# Plotting with `Series`

At this point we are quite proficient with handling Pandas `Series` objects. We know how to access and modify values by calling suitable methods on a `Series` object. Indeed, the common Pandas workflow --- be it with `Series` or `DataFrame`s --- is to "massage" the data with some method calls to bring it into the desired form. This can be selecting a subset of values, transforming or aggregating values. Once the data has been prepared, the next step often is to visualize it. As discussed in the [introduction](why-bother-with-visualizing-data
) compelling visualizations are key aspect of analyzing and understanding data. In the context of data science and machine learning visualizing data is the corner stone of [*exploratory data analysis*](https://en.wikipedia.org/wiki/Exploratory_data_analysis).

The Pandas library offers a quite convenient interface to the [`Matplotlib`](https://matplotlib.org/) library. While a bit aged, Matplotlib offers many powerful tools to easily generate two-dimensional plots. At the same time we should probably also mention [Seaborn](https://seaborn.pydata.org/) and [Plotly](https://plotly.com/python/). Seaborn is a wrapper around Matplotlib with the goal to make commonly-used plots (e.g., histograms, scatter plots, etc.) easily accessible from a high-level Python API. Plotly also has a focus on interactive plots (zooming into plots, reading values from hovering the mouse over data points shown in the plot) which is not supported by Matplotlib.

:::{note} We will neither deal with Seaborn nor Plotly in this course.
:::

As usual we start with some imports.

In [None]:
%matplotlib inline

import pandas as pd
import numpy as np
import matplotlib as mpl
from matplotlib import pyplot as plt

mpl.style.use("seaborn-v0_8-colorblind")

f"Pandas version: {pd.__version__ = }, Numpy version: {np.__version__ = }"

## `Series` plot interface

 Pandas Series objects have an interface to Matplotlib that can be conventiently used to generate plots of datasets.
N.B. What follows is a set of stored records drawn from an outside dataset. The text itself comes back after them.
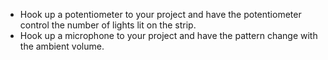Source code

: + Hook up a potentiometer to your project and have the potentiometer control the number of lights lit on the strip.
+ Hook up a microphone to your project and have the pattern change with the ambient volume.
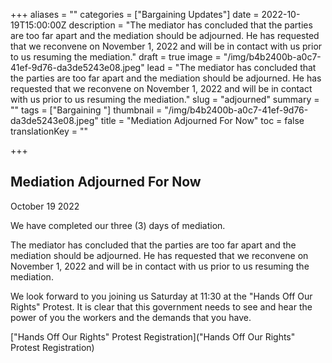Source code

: +++
aliases = ""
categories = ["Bargaining Updates"]
date = 2022-10-19T15:00:00Z
description = "The mediator has concluded that the parties are too far apart and the mediation should be adjourned. He has requested that we reconvene on November 1, 2022 and will be in contact with us prior to us resuming the mediation."
draft = true
image = "/img/b4b2400b-a0c7-41ef-9d76-da3de5243e08.jpeg"
lead = "The mediator has concluded that the parties are too far apart and the mediation should be adjourned. He has requested that we reconvene on November 1, 2022 and will be in contact with us prior to us resuming the mediation."
slug = "adjourned"
summary = ""
tags = ["Bargaining "]
thumbnail = "/img/b4b2400b-a0c7-41ef-9d76-da3de5243e08.jpeg"
title = "Mediation Adjourned For Now"
toc = false
translationKey = ""

+++
## Mediation Adjourned For Now

October 19 2022

We have completed our three (3) days of mediation.

The mediator has concluded that the parties are too far apart and the mediation should be adjourned. He has requested that we reconvene on November 1, 2022 and will be in contact with us prior to us resuming the mediation.

We look forward to you joining us Saturday at 11:30 at the "Hands Off Our Rights" Protest. It is clear that this government needs to see and hear the power of you the workers and the demands that you have.

["Hands Off Our Rights" Protest Registration]("Hands Off Our Rights" Protest Registration)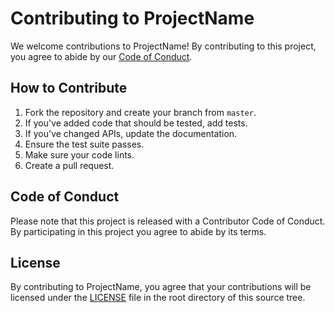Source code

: <!-- 
    Replace all ProjectName
-->

# Contributing to ProjectName

We welcome contributions to ProjectName! By contributing to this project, you agree to abide by our [Code of Conduct](CODE_OF_CONDUCT.md).

## How to Contribute

1. Fork the repository and create your branch from `master`.
2. If you've added code that should be tested, add tests.
3. If you've changed APIs, update the documentation.
4. Ensure the test suite passes.
5. Make sure your code lints.
6. Create a pull request.

## Code of Conduct

Please note that this project is released with a Contributor Code of Conduct. By participating in this project you agree to abide by its terms.

## License

By contributing to ProjectName, you agree that your contributions will be licensed under the [LICENSE](LICENSE) file in the root directory of this source tree.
The advantage of having a dedicated method for visualising (parts of) the data will become even more aparent when we deal with Pandas `DataFrame` objects.

 `Series` have a [`.plot()`](https://pandas.pydata.org/pandas-docs/stable/reference/api/pandas.Series.plot.html) method that allows tho choose between different types of plots (default value is `'line'`).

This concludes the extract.